## Exercise description
Every line that contains the word "Monitor" should be copied from the records below.

:: Provided data

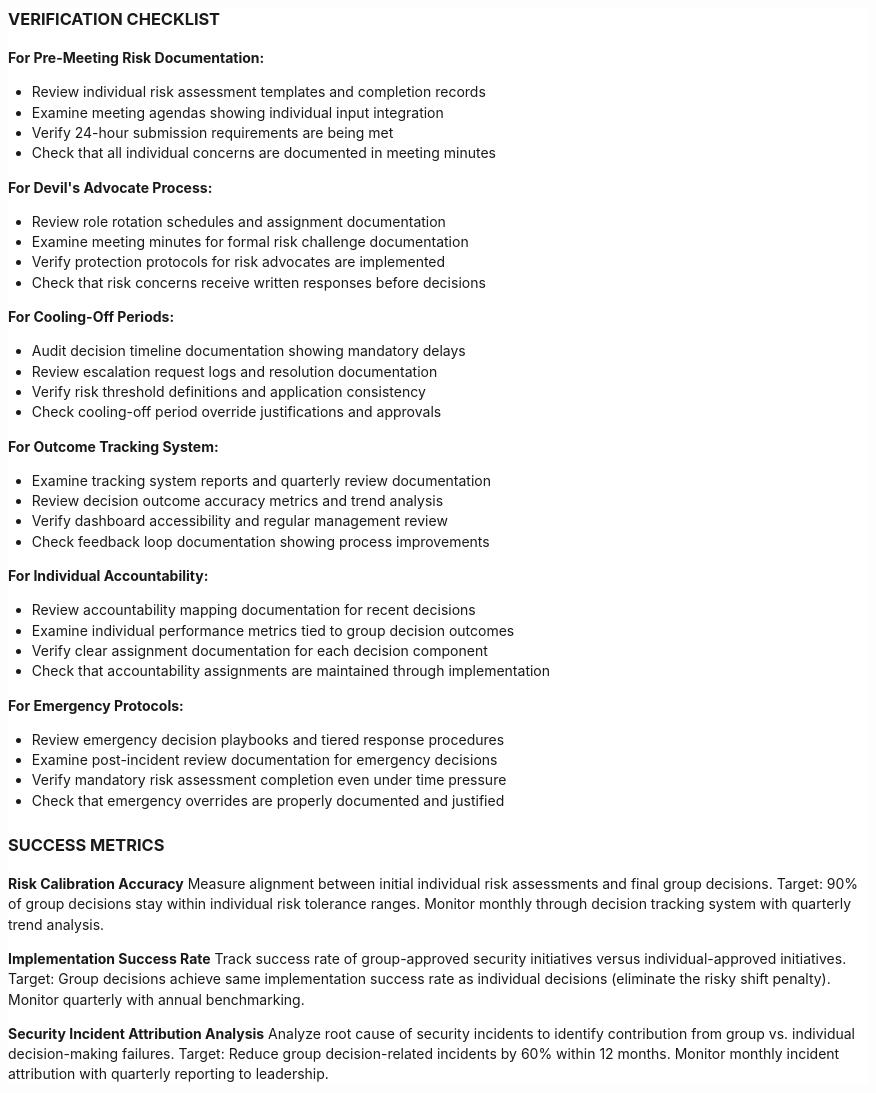 ### VERIFICATION CHECKLIST

**For Pre-Meeting Risk Documentation:**
- Review individual risk assessment templates and completion records
- Examine meeting agendas showing individual input integration
- Verify 24-hour submission requirements are being met
- Check that all individual concerns are documented in meeting minutes

**For Devil's Advocate Process:**
- Review role rotation schedules and assignment documentation
- Examine meeting minutes for formal risk challenge documentation
- Verify protection protocols for risk advocates are implemented
- Check that risk concerns receive written responses before decisions

**For Cooling-Off Periods:**
- Audit decision timeline documentation showing mandatory delays
- Review escalation request logs and resolution documentation
- Verify risk threshold definitions and application consistency
- Check cooling-off period override justifications and approvals

**For Outcome Tracking System:**
- Examine tracking system reports and quarterly review documentation
- Review decision outcome accuracy metrics and trend analysis
- Verify dashboard accessibility and regular management review
- Check feedback loop documentation showing process improvements

**For Individual Accountability:**
- Review accountability mapping documentation for recent decisions
- Examine individual performance metrics tied to group decision outcomes
- Verify clear assignment documentation for each decision component
- Check that accountability assignments are maintained through implementation

**For Emergency Protocols:**
- Review emergency decision playbooks and tiered response procedures
- Examine post-incident review documentation for emergency decisions
- Verify mandatory risk assessment completion even under time pressure
- Check that emergency overrides are properly documented and justified

### SUCCESS METRICS

**Risk Calibration Accuracy**
Measure alignment between initial individual risk assessments and final group decisions. Target: 90% of group decisions stay within individual risk tolerance ranges. Monitor monthly through decision tracking system with quarterly trend analysis.

**Implementation Success Rate**
Track success rate of group-approved security initiatives versus individual-approved initiatives. Target: Group decisions achieve same implementation success rate as individual decisions (eliminate the risky shift penalty). Monitor quarterly with annual benchmarking.

**Security Incident Attribution Analysis**
Analyze root cause of security incidents to identify contribution from group vs. individual decision-making failures. Target: Reduce group decision-related incidents by 60% within 12 months. Monitor monthly incident attribution with quarterly reporting to leadership.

::::

## Result of this task
Measure alignment between initial individual risk assessments and final group decisions. Target: 90% of group decisions stay within individual risk tolerance ranges. Monitor monthly through decision tracking system with quarterly trend analysis.
Track success rate of group-approved security initiatives versus individual-approved initiatives. Target: Group decisions achieve same implementation success rate as individual decisions (eliminate the risky shift penalty). Monitor quarterly with annual benchmarking.
Analyze root cause of security incidents to identify contribution from group vs. individual decision-making failures. Target: Reduce group decision-related incidents by 60% within 12 months. Monitor monthly incident attribution with quarterly reporting to leadership.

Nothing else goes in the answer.